The World Health Organization and Unicef
ordered their staff members off the streets, while government officials
reported that some polio volunteers — especially women — were afraid to
show up for work.
At the ground level, it is those female health workers who are
essential, allowed privileged entrance into private homes to meet and
help children in situations denied to men because of conservative rural
culture. “They are on the front line; they are the backbone,” said
Imtiaz Ali Shah, a polio coordinator in Peshawar.
The killings started in the port city of Karachi on Monday, the first
day of a vaccination drive aimed at the worst affected areas, with the
shooting of a male health worker. On Tuesday four female polio workers
were killed, all gunned down by men on motorcycles in what appeared to
be closely coordinated attacks.
The hit jobs then moved to Peshawar, the capital of Khyber-Pakhtunkhwa
Province, which, along with the adjoining tribal belt, constitutes
Pakistan’s main reservoir of new polio infections. The first victim
there was one of two sisters who had volunteered as polio vaccinators.

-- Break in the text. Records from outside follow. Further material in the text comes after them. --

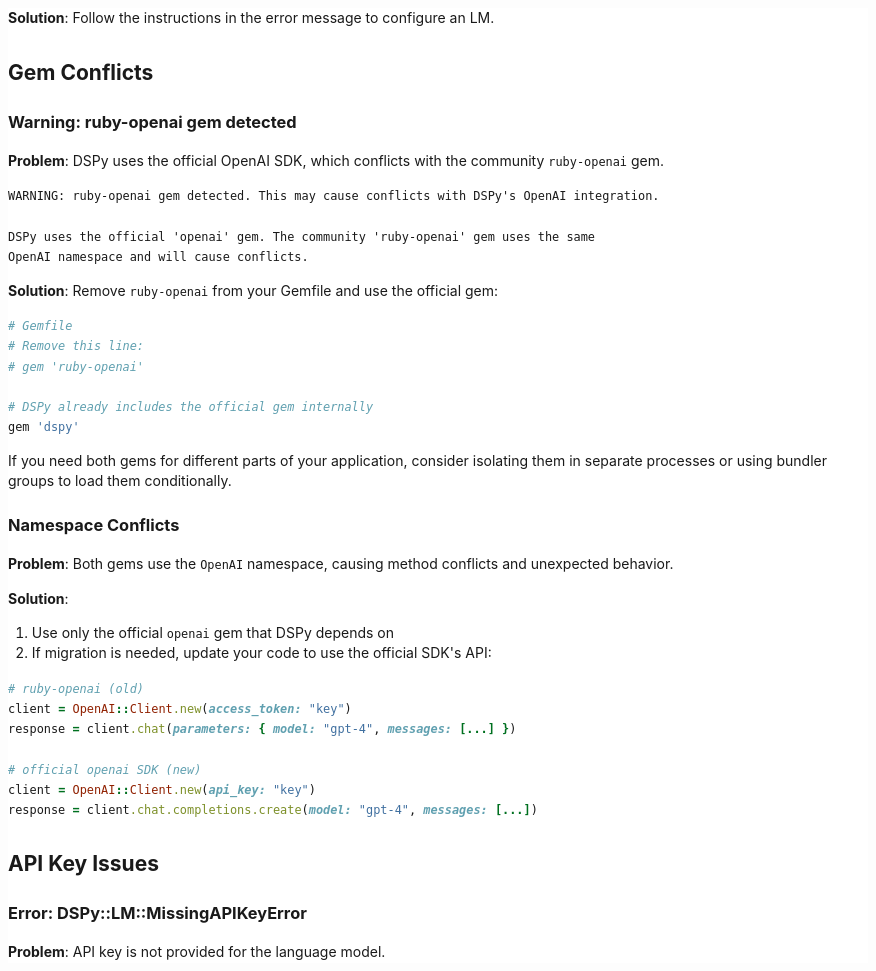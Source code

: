 **Solution**: Follow the instructions in the error message to configure an LM.

## Gem Conflicts

### Warning: ruby-openai gem detected

**Problem**: DSPy uses the official OpenAI SDK, which conflicts with the community `ruby-openai` gem.

```
WARNING: ruby-openai gem detected. This may cause conflicts with DSPy's OpenAI integration.

DSPy uses the official 'openai' gem. The community 'ruby-openai' gem uses the same
OpenAI namespace and will cause conflicts.
```

**Solution**: Remove `ruby-openai` from your Gemfile and use the official gem:

```ruby
# Gemfile
# Remove this line:
# gem 'ruby-openai'

# DSPy already includes the official gem internally
gem 'dspy'
```

If you need both gems for different parts of your application, consider isolating them in separate processes or using bundler groups to load them conditionally.

### Namespace Conflicts

**Problem**: Both gems use the `OpenAI` namespace, causing method conflicts and unexpected behavior.

**Solution**: 
1. Use only the official `openai` gem that DSPy depends on
2. If migration is needed, update your code to use the official SDK's API:

```ruby
# ruby-openai (old)
client = OpenAI::Client.new(access_token: "key")
response = client.chat(parameters: { model: "gpt-4", messages: [...] })

# official openai SDK (new)
client = OpenAI::Client.new(api_key: "key")
response = client.chat.completions.create(model: "gpt-4", messages: [...])
```

## API Key Issues

### Error: DSPy::LM::MissingAPIKeyError

**Problem**: API key is not provided for the language model.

Men on motorcycles shadowed them as they walked from house to house.
Once the sisters entered a quiet street, the gunmen opened fire. One of
the sisters, Farzana, died instantly; the other was uninjured.
On Wednesday, a man working on the polio campaign was shot dead as he
made a chalk mark on the door of a house in a suburb of Peshawar. Later,
a female health supervisor in Charsadda, 15 miles to the north, was
shot dead in a car she shared with her cousin.
Yet again, Pakistani militants are making a point of attacking women who stand for something larger. In October, it was Malala Yousafzai,
a schoolgirl advocate for education who was gunned down by a Pakistani
Taliban attacker in the Swat Valley. She was grievously wounded, and the
militants vowed they would try again until they had killed her. The
result was a tidal wave of public anger that clearly unsettled the
Pakistani Taliban.
In singling out the core workers in one of Pakistan’s most crucial
public health initiatives, militants seem to have resolved to harden
their stance against immunization drives, and declared anew that they
consider women to be legitimate targets. Until this week, vaccinators
had never been targeted with such violence in such numbers.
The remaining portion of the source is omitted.